Al momento non c’è voce di impeachment, anche se alcuni liberal scalpitano, mentre sembrerebbe che l’ala più moderata vorrebbe costruire un caso talmente solido che nemmeno il Senato più repubblicano del mondo potrebbe declinare.

I nomi offerti da Cohen – e ora nel mirino dei democratici – sono quelli di Allen Weisselberg, manager responsabile della gestione delle attività finanziarie della Trump Organization; di Rhona Graff, ex segretaria di Trump; di uno dei dirigenti della Trump Organization, Ron Lieberman; e della guardia del corpo personale di The Donald, Matthew Calamari.

Nomi che sono stati fatti in risposta alla domanda di Alexandria Ocasio-Cortez a Cohen su chi potrebbe essere a conoscenza di frodi commesse dal presidente. Ma a essere nei guai come potenziali testimoni sono più di tutto i due figli maggiori del presidente, Ivanka e Donald Jr.

Cohen ha sostenuto che entrambi avrebbero tutti i dettagli sugli sforzi per costruire la Trump Tower di Mosca e ha prodotto assegni che Trump gli aveva mandato dopo essere entrato in carica, firmati da Don Jr come rimborso per il pagamento della pornostar Stormy Daniels nel 2016.

Don Jr è già apparso almeno tre volte in relazione all’interferenza della Russia nelle elezioni del 2016, ma ora, con il potere del mandato di comparizione, la maggioranza democratica alla Camera è pronta a lanciare più indagini supplementari scaturite dalla precedente indagine sul Russiagate del Comitato di Intelligence, che i repubblicani hanno chiuso senza troppe cerimonie lo scorso anno.

Nei guai Trump lo è anche per indiretta causa del genero Jared Kushner: per lui, secondo il New York Times, The Donald avrebbe obbligato il recalcitrante ex capo di gabinetto della Casa bianca, John Kelly, ad alzare il suo grado di sicurezza in modo che Kushner avesse accesso ai documenti top secret dell’intelligence.

Trump ha sempre affermato di non aver avuto un ruolo e di «non essere mai stato coinvolto nella sicurezza», ma a quanto pare ha mentito. L’addetta stampa della Casa bianca, Sarah Sanders, non ha voluto commentare la notizia, mentre democratici della Camera hanno detto di volere un’indagine anche su questo.

In questo clima inospitale Trump sta tornando con il bagaglio dell’immenso smacco ricevuto in Vietnam, dove la sua immagine di grande negoziatore è caduta miseramente in pezzi, senza poter addossare colpe ai democratici o alla «caccia alle streghe» di cui sarebbe vittima innocente.

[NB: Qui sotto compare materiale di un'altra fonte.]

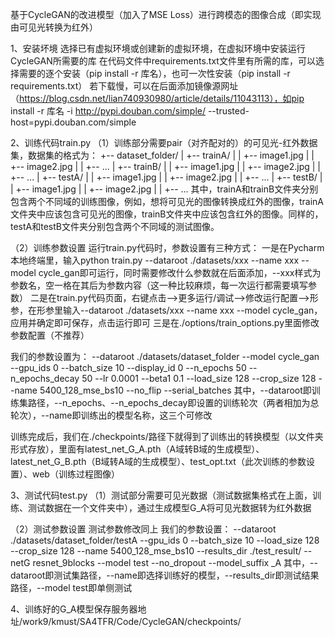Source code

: 基于CycleGAN的改进模型（加入了MSE Loss）进行跨模态的图像合成（即实现由可见光转换为红外）

1、安装坏境
选择已有虚拟环境或创建新的虚拟环境，在虚拟环境中安装运行CycleGAN所需要的库
在代码文件中requirements.txt文件里有所需的库，可以选择需要的逐个安装（pip install -r 库名），也可一次性安装（pip install -r requirements.txt）
若下载慢，可以在后面添加镜像源网址（https://blog.csdn.net/lian740930980/article/details/11043113），如pip install -r 库名 -i http://pypi.douban.com/simple/ --trusted-host=pypi.douban.com/simple

2、训练代码train.py
（1）训练部分需要pair（对齐配对的）的可见光-红外数据集，数据集的格式为：
    +-- dataset_folder/
    |   +-- trainA/
    |   |   +-- image1.jpg
    |   |   +-- image2.jpg
    |   |   +-- ...
    |   +-- trainB/
    |   |   +-- image1.jpg
    |   |   +-- image2.jpg
    |   |   +-- ...
    |   +-- testA/
    |   |   +-- image1.jpg
    |   |   +-- image2.jpg
    |   |   +-- ...
    |   +-- testB/
    |   |   +-- image1.jpg
    |   |   +-- image2.jpg
    |   |   +-- ...
其中，trainA和trainB文件夹分别包含两个不同域的训练图像，例如，想将可见光的图像转换成红外的图像，trainA文件夹中应该包含可见光的图像，trainB文件夹中应该包含红外的图像。同样的，testA和testB文件夹分别包含两个不同域的测试图像。

（2）训练参数设置
运行train.py代码时，参数设置有三种方式：
一是在Pycharm本地终端里，输入python train.py --dataroot ./datasets/xxx --name xxx --model cycle_gan即可运行，同时需要修改什么参数就在后面添加，--xxx样式为参数名，空一格在其后为参数内容（这一种比较麻烦，每一次运行都需要填写参数）
二是在train.py代码页面，右键点击-->更多运行/调试-->修改运行配置-->形参，在形参里输入--dataroot ./datasets/xxx --name xxx --model cycle_gan，应用并确定即可保存，点击运行即可
三是在./options/train_options.py里面修改参数配置（不推荐）

我们的参数设置为：
--dataroot ./datasets/dataset_folder --model cycle_gan --gpu_ids 0 --batch_size 10 --display_id 0 --n_epochs 50 --n_epochs_decay 50 --lr 0.0001 --beta1 0.1  --load_size 128 --crop_size 128 --name 5400_128_mse_bs10 --no_flip --serial_batches
其中，--dataroot即训练集路径，--n_epochs、--n_epochs_decay即设置的训练轮次（两者相加为总轮次），--name即训练出的模型名称，这三个可修改

训练完成后，我们在./checkpoints/路径下就得到了训练出的转换模型（以文件夹形式存放），里面有latest_net_G_A.pth（A域转B域的生成模型）、latest_net_G_B.pth（B域转A域的生成模型）、test_opt.txt（此次训练的参数设置）、web（训练过程图像）

3、测试代码test.py
（1）测试部分需要可见光数据（测试数据集格式在上面，训练、测试数据在一个文件夹中），通过生成模型G_A将可见光数据转为红外数据

（2）测试参数设置
测试参数修改同上
我们的参数设置：
--dataroot ./datasets/dataset_folder/testA --gpu_ids 0 --batch_size 10 --load_size 128 --crop_size 128 --name 5400_128_mse_bs10 --results_dir ./test_result/ --netG resnet_9blocks --model test  --no_dropout --model_suffix _A
其中，--dataroot即测试集路径，--name即选择训练好的模型，--results_dir即测试结果路径，--model test即单侧测试

4、训练好的G_A模型保存服务器地址/work9/kmust/SA4TFR/Code/CycleGAN/checkpoints/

Dopo il nulla di fatto scaturito dall’incontro tra gli Stati uniti e la Corea del Nord, entrambe le parti stanno mostrando di non volere, al momento, tornare ai tempi dello scontro ad alta tensione in cui Trump chiamava Kim Jong-un «rocket man». Ma di certo questo fallimento non giova all’immagine di un Trump (che stranamente sta twittando pochissimo) che si appresta a rapportarsi con la Camera, dove i democratici – oltre ad aprire indagini scomode – stanno facendo avanzare la loro agenda e hanno approvato due leggi sul controllo delle armi.

Una ha lo scopo di risolvere la falla legale che consente di trasferire armi da fuoco dai concessionari prima che siano state completate le verifiche di background. È la scappatoia che ha permesso a Dylann Roof di mettere le mani sull’arma che ha utilizzato per uccidere nove persone in una chiesa nella Carolina del Sud nel 2015.

L’altra richiede controlli di background su tutte le vendite di armi da fuoco, il disegno di legge sul controllo delle armi più significativo da più di vent’anni. Entrambi i disegni di legge non passeranno il voto del Senato guidato dal Gop, ma dimostrano che i dem non hanno più paura di esporsi per un vero controllo delle armi.